Ela se dirige, ainda meio cambaleante, à cozinha da fazenda e prepara um café amargo, preferência do irmão mais velho que acordará logo. Com a xícara nas mãos, se recosta na janela e vê o sol surgindo pelas beiradas de seu mundo velho. Os passarinhos desenham formas no céu. Sente-se a única do universo acordada, por enquanto, dona de tudo.
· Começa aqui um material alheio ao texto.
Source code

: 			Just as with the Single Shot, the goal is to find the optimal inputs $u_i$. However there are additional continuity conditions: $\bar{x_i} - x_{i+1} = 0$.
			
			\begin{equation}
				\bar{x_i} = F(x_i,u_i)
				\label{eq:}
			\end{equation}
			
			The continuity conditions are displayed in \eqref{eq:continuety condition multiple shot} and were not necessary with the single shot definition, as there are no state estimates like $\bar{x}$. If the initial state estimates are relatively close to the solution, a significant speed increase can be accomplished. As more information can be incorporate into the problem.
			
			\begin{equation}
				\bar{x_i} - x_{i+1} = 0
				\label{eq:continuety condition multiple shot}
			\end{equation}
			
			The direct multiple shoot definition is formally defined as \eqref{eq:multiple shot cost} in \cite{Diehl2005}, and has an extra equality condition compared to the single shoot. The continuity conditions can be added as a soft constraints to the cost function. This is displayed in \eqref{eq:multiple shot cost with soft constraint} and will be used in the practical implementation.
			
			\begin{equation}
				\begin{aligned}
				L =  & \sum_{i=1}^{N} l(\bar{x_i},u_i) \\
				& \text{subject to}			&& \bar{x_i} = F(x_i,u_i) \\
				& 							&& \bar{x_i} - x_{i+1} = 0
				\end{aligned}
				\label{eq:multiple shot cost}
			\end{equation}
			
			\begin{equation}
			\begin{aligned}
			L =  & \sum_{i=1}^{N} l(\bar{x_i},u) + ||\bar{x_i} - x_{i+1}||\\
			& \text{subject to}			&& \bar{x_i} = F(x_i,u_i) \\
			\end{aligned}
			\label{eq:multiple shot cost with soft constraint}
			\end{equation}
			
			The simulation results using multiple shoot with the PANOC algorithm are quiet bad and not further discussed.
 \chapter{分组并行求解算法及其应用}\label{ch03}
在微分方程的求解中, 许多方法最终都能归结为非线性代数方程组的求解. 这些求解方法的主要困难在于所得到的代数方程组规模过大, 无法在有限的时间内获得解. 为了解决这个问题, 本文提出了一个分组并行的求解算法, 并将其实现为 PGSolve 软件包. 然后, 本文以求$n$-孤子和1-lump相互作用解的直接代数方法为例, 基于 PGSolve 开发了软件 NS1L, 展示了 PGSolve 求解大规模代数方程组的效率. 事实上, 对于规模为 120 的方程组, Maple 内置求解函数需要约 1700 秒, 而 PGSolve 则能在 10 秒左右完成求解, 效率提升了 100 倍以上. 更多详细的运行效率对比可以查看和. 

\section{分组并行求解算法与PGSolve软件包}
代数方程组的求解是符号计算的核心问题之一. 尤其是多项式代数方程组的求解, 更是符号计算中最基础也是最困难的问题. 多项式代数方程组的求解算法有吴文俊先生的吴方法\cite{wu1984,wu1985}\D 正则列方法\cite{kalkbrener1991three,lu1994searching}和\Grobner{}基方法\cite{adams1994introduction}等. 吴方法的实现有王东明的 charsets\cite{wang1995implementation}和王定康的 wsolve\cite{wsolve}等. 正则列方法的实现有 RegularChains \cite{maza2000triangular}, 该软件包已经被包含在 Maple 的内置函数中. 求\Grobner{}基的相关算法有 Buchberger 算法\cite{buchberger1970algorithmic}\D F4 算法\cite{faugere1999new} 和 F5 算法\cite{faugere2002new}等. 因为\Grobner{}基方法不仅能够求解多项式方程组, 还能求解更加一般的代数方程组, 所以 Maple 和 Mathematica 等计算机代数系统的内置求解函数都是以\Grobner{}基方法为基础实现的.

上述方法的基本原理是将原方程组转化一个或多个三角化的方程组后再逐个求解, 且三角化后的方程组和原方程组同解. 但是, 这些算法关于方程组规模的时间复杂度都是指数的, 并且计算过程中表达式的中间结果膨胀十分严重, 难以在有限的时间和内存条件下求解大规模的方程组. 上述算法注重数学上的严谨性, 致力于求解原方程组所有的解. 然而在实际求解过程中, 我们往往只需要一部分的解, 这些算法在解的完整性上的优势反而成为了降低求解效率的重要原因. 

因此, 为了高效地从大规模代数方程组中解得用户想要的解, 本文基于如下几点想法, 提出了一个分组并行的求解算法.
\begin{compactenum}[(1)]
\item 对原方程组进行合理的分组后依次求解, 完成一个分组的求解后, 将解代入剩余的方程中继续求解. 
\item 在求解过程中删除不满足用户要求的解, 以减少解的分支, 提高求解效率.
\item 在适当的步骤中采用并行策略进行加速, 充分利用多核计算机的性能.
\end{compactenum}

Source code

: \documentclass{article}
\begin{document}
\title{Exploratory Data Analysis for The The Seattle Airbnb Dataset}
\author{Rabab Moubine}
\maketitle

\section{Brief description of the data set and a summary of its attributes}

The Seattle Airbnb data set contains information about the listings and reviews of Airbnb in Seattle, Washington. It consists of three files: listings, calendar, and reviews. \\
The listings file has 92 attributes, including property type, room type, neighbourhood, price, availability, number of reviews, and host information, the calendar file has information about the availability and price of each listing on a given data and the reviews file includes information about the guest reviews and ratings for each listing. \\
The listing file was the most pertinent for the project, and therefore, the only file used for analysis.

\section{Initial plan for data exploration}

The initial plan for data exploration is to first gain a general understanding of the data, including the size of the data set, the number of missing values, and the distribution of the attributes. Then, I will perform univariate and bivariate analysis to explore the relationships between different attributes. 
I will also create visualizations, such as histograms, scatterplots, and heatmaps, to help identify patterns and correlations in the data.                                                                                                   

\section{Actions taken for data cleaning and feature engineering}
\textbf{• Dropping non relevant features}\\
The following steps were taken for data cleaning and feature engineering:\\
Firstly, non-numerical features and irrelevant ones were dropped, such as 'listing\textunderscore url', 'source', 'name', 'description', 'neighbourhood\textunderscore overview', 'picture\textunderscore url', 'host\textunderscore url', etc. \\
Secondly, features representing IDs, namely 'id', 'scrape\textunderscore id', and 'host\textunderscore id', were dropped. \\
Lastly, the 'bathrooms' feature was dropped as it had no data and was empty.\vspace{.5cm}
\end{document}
Vou para a cozinha ainda com o celular em mãos, ainda invejando o corpo das modeletes e a sorte de quem consumiu o hambúrguer, aperto dois botões e meu café está pronto. Minha janela tem grades, não dá pra recostar, e sua vista dá para o prédio vizinho e um céu nublado - nublado ou poluído? Vai saber. Ainda sim, sei que o sol surge pelas beiradas, mas não garanto que os passarinhos já estejam no céu – aliás, faz tempo que não vejo passarinhos. Só pombas. Malditas pombas. Sei, aliás, que todos estão acordados, já buzinaram cinquenta vezes lá embaixo. Não sou dona do mundo, pois se fosse, mandaria o mundo fazer silêncio e voltaria a dormir.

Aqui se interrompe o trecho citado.